AAB methodology

Evidence before standards.

AAB is an evidence-based nonprofit initiative that documents real-world AI education implementations, identifies recurring patterns, and turns reviewed evidence into consensus-driven guidance and standards over time.

2026EMI 1

Exploratory documentation

Records preserve context, source trace, implementation constraints, and early learning signals. Claims remain non-normative.

Primary signalVerified cases and early pilots
Case recordsPilot notesSource traceContext limits

How the evidence registry works

The registry is AAB's public evidence layer. It does not treat every listed record as endorsement or certification. Instead, each record preserves context, source trace, status, and review signals so later reports and standards can show where claims came from.

  1. Collect source-traced records from cases, pilots, frameworks, policies, resources, initiatives, assessments, and community signals.
  2. Classify each record by audience, setting, region, evidence type, source trace, publication status, and AAB relevance.
  3. Review records for transparency, conflict-of-interest risks, implementation context, and limits of interpretation.
  4. Synthesize patterns across collections before producing consensus reports, research briefs, crosswalks, guidelines, or draft standards.

Evidence Maturity Index

From documented practice to standards-ready consensus.

EMI is not a certification score. It is a maturity lens that helps AAB separate early documentation from repeated, reviewed, and standards-ready evidence.

AAB Standards Evolution Map and Evidence Maturity Index
Original AAB EMI roadmap reference, preserved for transparency.

What is EMI?

EMI means Evidence Maturity Index. It is AAB's way to describe how far a body of evidence has moved from exploratory examples toward standards-ready consensus.
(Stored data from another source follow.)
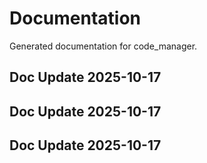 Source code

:# Documentation

Generated documentation for code_manager.

## Doc Update 2025-10-17

## Doc Update 2025-10-17

## Doc Update 2025-10-17
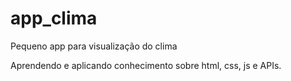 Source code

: # app_clima

Pequeno app para visualização do clima

Aprendendo e aplicando conhecimento sobre html, css, js e APIs.
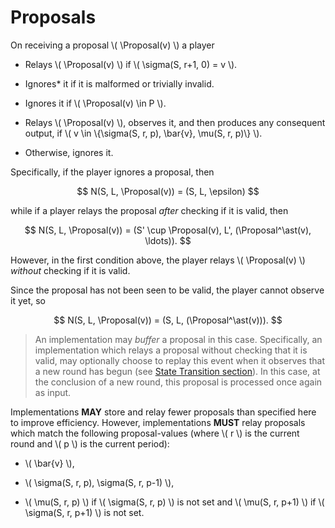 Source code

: $$
\newcommand \Proposal {\mathrm{Proposal}}
$$

# Proposals

On receiving a proposal \\( \Proposal(v) \\\) a player

- Relays \\( \Proposal(v) \\) if \\( \sigma(S, r+1, 0) = v \\).

- Ignores* it if it is malformed or trivially invalid.

- Ignores it if \\( \Proposal(v) \in P \\).

- Relays \\( \Proposal(v) \\), observes it, and then produces any consequent output,
if \\( v \in \\{\sigma(S, r, p), \bar{v}, \mu(S, r, p)\\} \\).

- Otherwise, ignores it.

Specifically, if the player ignores a proposal, then

$$
N(S, L, \Proposal(v)) = (S, L, \epsilon)
$$

while if a player relays the proposal _after_ checking if it is valid, then

$$
N(S, L, \Proposal(v))
= (S' \cup \Proposal(v), L', (\Proposal^\ast(v), \ldots)).
$$

However, in the first condition above, the player relays \\( \Proposal(v) \\) _without_
checking if it is valid.

Since the proposal has not been seen to be valid, the player cannot observe it yet,
so

$$
N(S, L, \Proposal(v)) = (S, L, (\Proposal^\ast(v))).
$$

> An implementation may _buffer_ a proposal in this case. Specifically, an implementation
> which relays a proposal without checking that it is valid, may optionally choose
> to replay this event when it observes that a new round has begun (see [State Transition section](./abft-state-transitions.md)).
> In this case, at the conclusion of a new round, this proposal is processed once
> again as input.

Implementations **MAY** store and relay fewer proposals than specified
here to improve efficiency. However, implementations **MUST** relay proposals which
match the following proposal-values (where \\( r \\) is the current round and \\( p \\)
is the current period):

- \\( \bar{v} \\),

- \\( \sigma(S, r, p), \sigma(S, r, p-1) \\),

- \\( \mu(S, r, p) \\) if \\( \sigma(S, r, p) \\) is not set and \\( \mu(S, r, p+1) \\)
if \\( \sigma(S, r, p+1) \\) is not set.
  • Level 1: Exploratory framework based on early verified cases and pilots.
  • Level 2: Emerging consensus draft supported by recurring patterns and public comment.
  • Level 3: Validated provisional standard supported by cross-context evidence.
  • Level 4: Mature normative standard supported by broad, longitudinal, and independently referenced evidence.

Cases and pilots

Cases document research studies and real implementations. Pilots document structured implementation efforts with enough process detail to support deeper review. AAB recognizes micro pilots, structured pilots, institutional pilots, and product deployment pilots, but AAB does not operate pilots directly.

Consensus and standards

Consensus reports synthesize what the evidence shows, where it is weak, and what should remain provisional. Standards work comes later, after repeated patterns have been validated across contexts and reviewed by external experts.

Governance safeguards

AAB separates registry inclusion from endorsement, discloses tools used in records, uses conflict-of-interest safeguards for reviewers, and keeps standards approval in human review rather than automated publication.
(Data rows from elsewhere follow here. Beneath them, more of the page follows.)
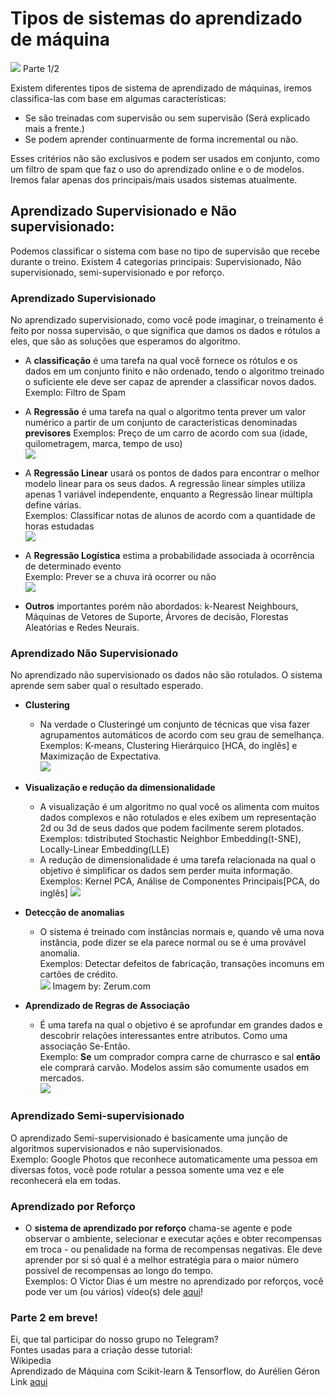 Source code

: # Tipos de sistemas do aprendizado de máquina
![](https://www.wrprates.com/wp-content/uploads/2018/09/o-que-e-machine-learning.jpg)
Parte 1/2

Existem diferentes tipos de sistema de aprendizado de máquinas, iremos classifica-las com base em algumas características:  
* Se são treinadas com supervisão ou sem supervisão (Será explicado mais a frente.)
* Se podem aprender continuarmente de forma incremental ou não.

Esses critérios não são exclusivos e podem ser usados em conjunto, como um filtro de spam que faz o uso do aprendizado online e o de modelos.  
Iremos falar apenas dos principais/mais usados sistemas atualmente.

## Aprendizado Supervisionado e Não supervisionado:

Podemos classificar o sistema com base no tipo de supervisão que recebe durante o treino. Existem 4 categorias principais: Supervisionado, Não supervisionado, semi-supervisionado e por reforço.

### Aprendizado Supervisionado
No aprendizado supervisionado, como você pode imaginar, o treinamento é feito por nossa supervisão, o que significa que damos os dados e rótulos a eles, que são as soluções que esperamos do algoritmo.

* A **classificação** é uma tarefa na qual você fornece os rótulos e os dados em um conjunto finito e não ordenado, tendo o algoritmo treinado o suficiente ele deve ser capaz de aprender a classificar novos dados.  
Exemplo: Filtro de Spam

* A **Regressão** é uma tarefa na qual o algoritmo tenta prever um valor numérico a partir de um conjunto de características denominadas __previsores__
Exemplos: Preço de um carro de acordo com sua (idade, quilometragem, marca, tempo de uso)  
![](https://miro.medium.com/max/700/1*GZ85Pfb2-PRKaLYFjGHUvA.png)

* A **Regressão Linear** usará os pontos de dados para encontrar o melhor modelo linear para os seus dados. A regressão linear simples utiliza apenas 1 variável independente, enquanto a Regressão linear múltipla define várias.  
Exemplos: Classificar notas de alunos de acordo com a quantidade de horas estudadas  
![](https://upload.wikimedia.org/wikipedia/commons/4/41/LinearRegression.svg)

* A **Regressão Logística** estima a probabilidade associada à ocorrência de determinado evento   
Exemplo: Prever se a chuva irá ocorrer ou não  
![](https://estatsite.files.wordpress.com/2018/08/320px-logistic-curve.png)

* **Outros** importantes porém não abordados: k-Nearest Neighbours, Máquinas de Vetores de Suporte, Árvores de decisão, Florestas Aleatórias e Redes Neurais.

### Aprendizado Não Supervisionado
No aprendizado não supervisionado os dados não são rotulados. O sistema aprende sem saber qual o resultado esperado.

* **Clustering** 
    - Na verdade o Clusteringé um conjunto de técnicas que visa fazer agrupamentos automáticos de acordo com seu grau de semelhança.  
    Exemplos: K-means, Clustering Hierárquico [HCA, do inglês] e Maximização de Expectativa.  
    ![](https://i.imgur.com/S65Sk9c.jpg)
    
* **Visualização e redução da dimensionalidade**
    - A visualização é um algoritmo no qual você os alimenta com muitos dados complexos e não rotulados e eles exibem um representação 2d ou 3d de seus dados que podem facilmente serem plotados.  
    Exemplos: tdistributed Stochastic Neighbor Embedding(t-SNE), Locally-Linear Embedding(LLE)
    - A redução de dimensionalidade é uma tarefa relacionada na qual o objetivo é simplificar os dados sem perder muita informação.  
    Exemplos: Kernel PCA, Análise de Componentes Principais[PCA, do inglês]
    ![](https://i.stack.imgur.com/g6LHQ.png)

* **Detecção de anomalias**
    - O sistema é treinado com instâncias normais e, quando vê uma nova instância, pode dizer se ela parece normal ou se é uma provável anomalia.  
    Exemplos: Detectar defeitos de fabricação, transações incomuns em cartões de crédito.  
    ![](http://zerum.com/wp-content/uploads/2018/09/grafico-detec%C3%A7%C3%A3o-anomalias-rede-com-machine-learning.png)
    Imagem by: Zerum.com
    
* **Aprendizado de Regras de Associação** 
    - É uma tarefa na qual o objetivo é se aprofundar em grandes dados e descobrir relações interessantes entre atributos. Como uma associação Se-Então.  
    Exemplo: **Se** um comprador compra carne de churrasco e sal **então** ele comprará carvão. Modelos assim são comumente usados em mercados.  
    ![](https://i0.wp.com/www.datageeks.com.br/wp-content/uploads/2019/06/Aprendizagem-de-regras-de-associa%C3%A7%C3%A3o.png?w=350&ssl=1)
    
### Aprendizado Semi-supervisionado

O aprendizado Semi-supervisionado é basicamente uma junção de algoritmos supervisionados e não supervisionados.  
Exemplo: Google Photos que reconhece automaticamente uma pessoa em diversas fotos, você pode rotular a pessoa somente uma vez e ele reconhecerá ela em todas.

### Aprendizado por Reforço

* O **sistema de aprendizado por reforço** chama-se agente e pode observar o ambiente, selecionar e executar ações e obter recompensas em troca - ou penalidade na forma de recompensas negativas. Ele deve aprender por si só qual é a melhor estratégia para o maior número possível de recompensas ao longo do tempo.  
Exemplos: O Victor Dias é um  mestre no aprendizado por reforços, você pode ver um (ou vários) vídeo(s) dele [aqui](https://www.youtube.com/watch?v=gnfkfUQvKDwhttps://www.youtube.com/watch?v=gnfkfUQvKDw)!


### Parte 2 em breve! 
Ei, que tal participar do nosso grupo no Telegram?  
Fontes usadas para a criação desse tutorial:  
Wikipedia  
Aprendizado de Máquina com Scikit-learn & Tensorflow, do Aurélien Géron  
Link [aqui](t.me/abhackerspace)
Roadmap from evidence to standards

The roadmap moves from exploratory evidence in 2026 toward mature standards formation by 2029, with public review and increasing evidence requirements at each stage.

2026Phase 0

Exploratory framework

AAB begins with verified cases, early pilots, and diverse contexts. The output is exploratory and non-normative.

2027Phase 1

Evidence consolidation

A larger registry supports recurring pattern analysis, volunteer review, an evidence report, and public comment draft.

2028Phase 2

Provisional guideline

Cross-context validation and external expert review support a provisional guideline and optional light certification model.

2029Phase 3

Mature standard formation

Longitudinal evidence, diverse demographics, institutional data, and academic references support mature standards work.